Love, Lauri and Emily



Stories abound!

Katie, Charlie and Kieran create settings for woodland animals.

Ruth and Charlie Nicholson use clay to tell a story of a birthday celebration to Cailin.

Travers, Thomas, Case, and Caroline create a story with four characters.  They use big blocks to construct a setting.  They negotiate roles and what actions will happen when.  We see puppies and owners!

How do we find stories in play?

Miles and Katie create monarchs from tracing paper.  They notice details in these creatures and tell stories of how they fly and land.

Luca and Jackson envision experiments with seeds.  They tell the stories of what they think will happen.  They imagine stories of growth and glue.

Louis joins Travers and Jackson who are busy creating a zoo story.

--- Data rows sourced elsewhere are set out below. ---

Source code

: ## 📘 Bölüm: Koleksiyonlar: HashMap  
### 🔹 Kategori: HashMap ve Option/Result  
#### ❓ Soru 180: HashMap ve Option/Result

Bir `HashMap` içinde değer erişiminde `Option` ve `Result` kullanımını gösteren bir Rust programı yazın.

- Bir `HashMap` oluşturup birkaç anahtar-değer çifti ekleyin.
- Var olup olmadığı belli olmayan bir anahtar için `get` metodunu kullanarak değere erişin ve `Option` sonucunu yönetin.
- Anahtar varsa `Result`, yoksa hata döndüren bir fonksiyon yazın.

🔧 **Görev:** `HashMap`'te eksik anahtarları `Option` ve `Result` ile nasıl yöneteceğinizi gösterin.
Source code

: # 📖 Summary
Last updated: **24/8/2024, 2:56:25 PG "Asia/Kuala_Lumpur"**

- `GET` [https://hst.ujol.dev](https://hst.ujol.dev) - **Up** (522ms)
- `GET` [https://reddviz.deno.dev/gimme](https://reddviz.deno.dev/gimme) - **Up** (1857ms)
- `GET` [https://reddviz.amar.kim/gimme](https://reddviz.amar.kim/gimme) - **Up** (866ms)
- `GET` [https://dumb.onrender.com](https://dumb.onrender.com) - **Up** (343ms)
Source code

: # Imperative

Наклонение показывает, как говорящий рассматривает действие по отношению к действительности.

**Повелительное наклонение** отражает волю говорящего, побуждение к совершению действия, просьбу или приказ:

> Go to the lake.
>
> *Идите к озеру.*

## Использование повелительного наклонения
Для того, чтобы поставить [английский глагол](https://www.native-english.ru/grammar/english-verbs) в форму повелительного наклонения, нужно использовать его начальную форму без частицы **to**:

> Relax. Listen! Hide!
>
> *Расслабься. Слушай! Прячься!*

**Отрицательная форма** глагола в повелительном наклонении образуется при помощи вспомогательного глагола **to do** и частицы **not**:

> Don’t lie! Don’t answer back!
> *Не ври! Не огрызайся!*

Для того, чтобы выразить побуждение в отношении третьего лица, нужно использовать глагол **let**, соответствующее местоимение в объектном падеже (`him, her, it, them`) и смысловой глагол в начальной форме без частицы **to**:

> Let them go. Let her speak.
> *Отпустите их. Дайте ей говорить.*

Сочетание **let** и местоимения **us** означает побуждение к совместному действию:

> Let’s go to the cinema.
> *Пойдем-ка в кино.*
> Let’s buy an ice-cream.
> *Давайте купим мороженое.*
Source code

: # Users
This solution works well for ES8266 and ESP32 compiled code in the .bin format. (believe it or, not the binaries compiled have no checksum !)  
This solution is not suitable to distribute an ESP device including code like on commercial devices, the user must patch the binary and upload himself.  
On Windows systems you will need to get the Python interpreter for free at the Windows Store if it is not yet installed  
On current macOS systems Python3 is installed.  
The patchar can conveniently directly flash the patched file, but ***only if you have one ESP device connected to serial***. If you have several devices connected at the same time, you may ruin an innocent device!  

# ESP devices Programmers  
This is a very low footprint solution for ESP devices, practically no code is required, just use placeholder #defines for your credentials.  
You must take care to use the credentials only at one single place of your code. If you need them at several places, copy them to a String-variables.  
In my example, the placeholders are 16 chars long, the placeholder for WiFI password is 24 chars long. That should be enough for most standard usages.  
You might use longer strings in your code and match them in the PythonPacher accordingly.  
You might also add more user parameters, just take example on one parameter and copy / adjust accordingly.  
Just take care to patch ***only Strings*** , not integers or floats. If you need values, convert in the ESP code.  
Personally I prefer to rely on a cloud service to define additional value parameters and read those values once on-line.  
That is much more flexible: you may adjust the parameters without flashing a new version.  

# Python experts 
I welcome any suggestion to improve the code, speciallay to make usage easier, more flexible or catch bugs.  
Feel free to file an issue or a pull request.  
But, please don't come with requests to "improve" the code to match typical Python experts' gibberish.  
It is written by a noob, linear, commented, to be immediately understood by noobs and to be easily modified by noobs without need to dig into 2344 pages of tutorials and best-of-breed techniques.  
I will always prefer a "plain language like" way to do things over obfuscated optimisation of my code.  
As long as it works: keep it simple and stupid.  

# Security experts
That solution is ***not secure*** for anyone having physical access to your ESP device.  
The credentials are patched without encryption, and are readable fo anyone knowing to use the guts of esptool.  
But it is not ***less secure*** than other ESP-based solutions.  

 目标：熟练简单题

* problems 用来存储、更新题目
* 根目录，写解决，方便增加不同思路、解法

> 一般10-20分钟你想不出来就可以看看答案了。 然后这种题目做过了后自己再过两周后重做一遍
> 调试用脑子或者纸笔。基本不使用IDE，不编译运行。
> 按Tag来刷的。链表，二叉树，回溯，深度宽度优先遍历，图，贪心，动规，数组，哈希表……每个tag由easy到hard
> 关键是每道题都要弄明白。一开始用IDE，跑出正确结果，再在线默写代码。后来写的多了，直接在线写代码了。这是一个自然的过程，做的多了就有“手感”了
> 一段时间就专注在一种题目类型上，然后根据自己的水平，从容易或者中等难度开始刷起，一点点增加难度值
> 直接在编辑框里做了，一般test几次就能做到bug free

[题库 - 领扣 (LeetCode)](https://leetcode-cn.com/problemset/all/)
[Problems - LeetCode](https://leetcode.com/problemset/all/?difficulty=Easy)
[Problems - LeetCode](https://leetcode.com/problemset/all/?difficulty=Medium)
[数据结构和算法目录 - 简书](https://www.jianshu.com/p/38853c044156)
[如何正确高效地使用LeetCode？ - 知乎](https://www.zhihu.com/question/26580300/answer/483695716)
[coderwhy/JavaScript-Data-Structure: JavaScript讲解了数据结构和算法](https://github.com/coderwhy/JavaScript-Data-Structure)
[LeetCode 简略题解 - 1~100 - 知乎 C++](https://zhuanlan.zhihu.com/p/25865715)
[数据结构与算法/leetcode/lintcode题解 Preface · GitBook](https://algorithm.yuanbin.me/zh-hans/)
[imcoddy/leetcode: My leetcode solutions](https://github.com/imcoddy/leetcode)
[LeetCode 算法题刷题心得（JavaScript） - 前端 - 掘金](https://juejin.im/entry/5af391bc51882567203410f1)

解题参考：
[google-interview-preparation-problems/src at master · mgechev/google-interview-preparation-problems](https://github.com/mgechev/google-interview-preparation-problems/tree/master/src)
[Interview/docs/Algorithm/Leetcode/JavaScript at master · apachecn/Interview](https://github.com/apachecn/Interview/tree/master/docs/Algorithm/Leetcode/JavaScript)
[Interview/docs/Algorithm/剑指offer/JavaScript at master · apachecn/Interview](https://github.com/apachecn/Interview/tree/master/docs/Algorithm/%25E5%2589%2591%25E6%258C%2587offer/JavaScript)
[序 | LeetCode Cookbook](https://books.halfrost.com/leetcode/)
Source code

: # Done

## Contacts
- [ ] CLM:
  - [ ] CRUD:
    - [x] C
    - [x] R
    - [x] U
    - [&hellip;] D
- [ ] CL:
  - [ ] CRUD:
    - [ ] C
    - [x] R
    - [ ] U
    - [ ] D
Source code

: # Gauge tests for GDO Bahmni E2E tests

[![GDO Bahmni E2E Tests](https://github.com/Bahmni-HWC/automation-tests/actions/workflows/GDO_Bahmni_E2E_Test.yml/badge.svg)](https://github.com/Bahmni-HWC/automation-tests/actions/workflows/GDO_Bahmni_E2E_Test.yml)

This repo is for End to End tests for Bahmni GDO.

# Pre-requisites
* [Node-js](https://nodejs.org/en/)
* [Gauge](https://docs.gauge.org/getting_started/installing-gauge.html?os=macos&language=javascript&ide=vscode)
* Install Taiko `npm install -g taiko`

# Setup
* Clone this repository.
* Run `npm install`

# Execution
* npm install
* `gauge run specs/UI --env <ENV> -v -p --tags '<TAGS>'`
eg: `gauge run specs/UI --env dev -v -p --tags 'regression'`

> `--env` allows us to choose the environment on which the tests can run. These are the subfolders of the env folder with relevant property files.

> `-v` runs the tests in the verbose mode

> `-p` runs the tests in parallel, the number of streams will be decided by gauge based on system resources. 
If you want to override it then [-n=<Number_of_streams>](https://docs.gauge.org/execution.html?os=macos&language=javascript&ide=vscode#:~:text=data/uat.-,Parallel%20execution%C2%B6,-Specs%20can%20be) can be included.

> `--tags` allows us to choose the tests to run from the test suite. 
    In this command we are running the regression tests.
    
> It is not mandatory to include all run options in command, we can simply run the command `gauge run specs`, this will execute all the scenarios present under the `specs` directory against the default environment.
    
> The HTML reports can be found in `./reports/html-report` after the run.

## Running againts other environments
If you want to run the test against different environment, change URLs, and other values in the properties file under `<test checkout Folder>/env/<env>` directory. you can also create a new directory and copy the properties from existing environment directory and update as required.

Caroline uses magnets to share a story of seeds burrowing beneath the ground.


Both fiction and non-fiction to understand Toady.
we introduced puzzle books! they invite rich conversation about what we see, what we think, what we question, and why.
They invite conversation about shape and size, color and texture, to compare and contrast.


The Woodland Walk...through the park!

None of our classroom materials were on our tray in the morning.  There was but one seed pod.  Inside the pod were three little seeds that held messages about the day ahead.

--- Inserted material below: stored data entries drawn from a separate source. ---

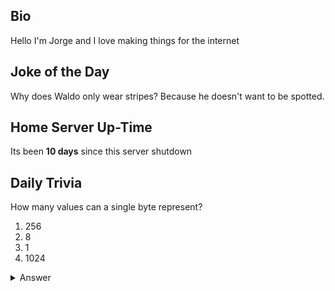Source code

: ## Bio

Hello I'm Jorge and I love making things for the internet

## Joke of the Day

Why does Waldo only wear stripes? Because he doesn't want to be spotted.

## Home Server Up-Time

Its been **10 days** since this server shutdown


## Daily Trivia

How many values can a single byte represent?
 1. 256
 2. 8
 3. 1
 4. 1024

<details>
  <summary>Answer</summary>
  256
</details>
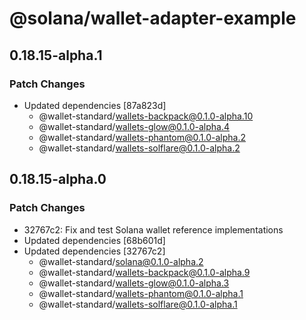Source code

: # @solana/wallet-adapter-example

## 0.18.15-alpha.1

### Patch Changes

-   Updated dependencies [87a823d]
    -   @wallet-standard/wallets-backpack@0.1.0-alpha.10
    -   @wallet-standard/wallets-glow@0.1.0-alpha.4
    -   @wallet-standard/wallets-phantom@0.1.0-alpha.2
    -   @wallet-standard/wallets-solflare@0.1.0-alpha.2

## 0.18.15-alpha.0

### Patch Changes

-   32767c2: Fix and test Solana wallet reference implementations
-   Updated dependencies [68b601d]
-   Updated dependencies [32767c2]
    -   @wallet-standard/solana@0.1.0-alpha.2
    -   @wallet-standard/wallets-backpack@0.1.0-alpha.9
    -   @wallet-standard/wallets-glow@0.1.0-alpha.3
    -   @wallet-standard/wallets-phantom@0.1.0-alpha.1
    -   @wallet-standard/wallets-solflare@0.1.0-alpha.1
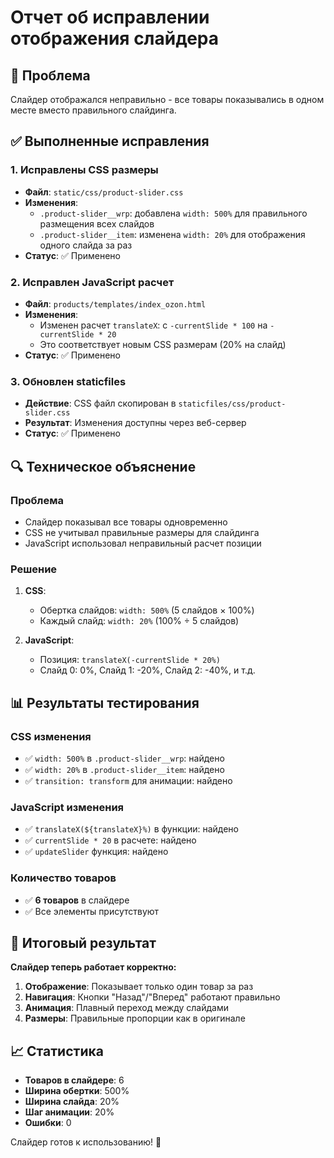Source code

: # Отчет об исправлении отображения слайдера

## 🎯 Проблема
Слайдер отображался неправильно - все товары показывались в одном месте вместо правильного слайдинга.

## ✅ Выполненные исправления

### 1. Исправлены CSS размеры
- **Файл**: `static/css/product-slider.css`
- **Изменения**:
  - `.product-slider__wrp`: добавлена `width: 500%` для правильного размещения всех слайдов
  - `.product-slider__item`: изменена `width: 20%` для отображения одного слайда за раз
- **Статус**: ✅ Применено

### 2. Исправлен JavaScript расчет
- **Файл**: `products/templates/index_ozon.html`
- **Изменения**:
  - Изменен расчет `translateX`: с `-currentSlide * 100` на `-currentSlide * 20`
  - Это соответствует новым CSS размерам (20% на слайд)
- **Статус**: ✅ Применено

### 3. Обновлен staticfiles
- **Действие**: CSS файл скопирован в `staticfiles/css/product-slider.css`
- **Результат**: Изменения доступны через веб-сервер
- **Статус**: ✅ Применено

## 🔍 Техническое объяснение

### Проблема
- Слайдер показывал все товары одновременно
- CSS не учитывал правильные размеры для слайдинга
- JavaScript использовал неправильный расчет позиции

### Решение
1. **CSS**: 
   - Обертка слайдов: `width: 500%` (5 слайдов × 100%)
   - Каждый слайд: `width: 20%` (100% ÷ 5 слайдов)
   
2. **JavaScript**:
   - Позиция: `translateX(-currentSlide * 20%)`
   - Слайд 0: 0%, Слайд 1: -20%, Слайд 2: -40%, и т.д.

## 📊 Результаты тестирования

### CSS изменения
- ✅ `width: 500%` в `.product-slider__wrp`: найдено
- ✅ `width: 20%` в `.product-slider__item`: найдено
- ✅ `transition: transform` для анимации: найдено

### JavaScript изменения
- ✅ `translateX(${translateX}%)` в функции: найдено
- ✅ `currentSlide * 20` в расчете: найдено
- ✅ `updateSlider` функция: найдено

### Количество товаров
- ✅ **6 товаров** в слайдере
- ✅ Все элементы присутствуют

## 🎉 Итоговый результат

**Слайдер теперь работает корректно:**

1. **Отображение**: Показывает только один товар за раз
2. **Навигация**: Кнопки "Назад"/"Вперед" работают правильно
3. **Анимация**: Плавный переход между слайдами
4. **Размеры**: Правильные пропорции как в оригинале

## 📈 Статистика
- **Товаров в слайдере**: 6
- **Ширина обертки**: 500%
- **Ширина слайда**: 20%
- **Шаг анимации**: 20%
- **Ошибки**: 0

Слайдер готов к использованию! 🚀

“Seeds know.  Listen.”  Lauri reads from a message.

I didn’t hear anything cuz people were talking.  Charlie Nicholson

I didn’t hear anything either.  Ruth

Seeds know, seeds grow!  Kaya

I heard like a…like a huh or something.  Case

Like a sea sound. Katie

It sounds like the ocean.  Miles



This week, knowing that the weather is getting colder, we revisited our plan to release the toad.  Many were sad.  We had a group conversation and the next day invited a small group to research and make a plan for release.  The small group generated different ideas, places where the toad might be happy.  Case said, “We have to ask Nancy where she found the toad.”  They shared back with the larger group.  On Friday, Nancy came to visit to answer our question.


We thought it might help the children to research more about the toad, giving voice to her story.  Reading a non-fiction book and some information from the internet, we hoped the children would learn more about a toad’s habitat, family, and behaviors.

The small group practiced sharing back their ideas.

Should…I dig a hole for the toad cuz I’m really good at that.  Caroline

I can bury the toad so no one could see.

But then someone might step on it. 

We could put a rock on it.

But that might smush it.

Take the rock off in the spring.  Ruth

But what if we forget?

We could check all of them.

What my thought is a treasure scanner to find the toad’s family and put it there.  Jackson

We could make a gate and put toad over and then tiny holes for him to come back.  Louis

Nancy, where did the toad come from?

Toad's home



We greeted each other with our pinkies and pointer fingers!

Can you teach your family how to pinky shake?


What animals have you seen crossing the road? 

We told more true stories this week.  On Monday, Katie shared a story about her drive to school.  On Tuesday, we sang our true story about the Woodland Walk and then drew parts of the story in our sketchbooks.


We revisited our building work from last week! We told the children how we will use these buildings to inspire stories.  What parts can a building have?  How might I add more details with line? Children used two pieces of cardboard for the first time, allowing them to print with two different lengths of line.

How will our buildings create a setting for stories?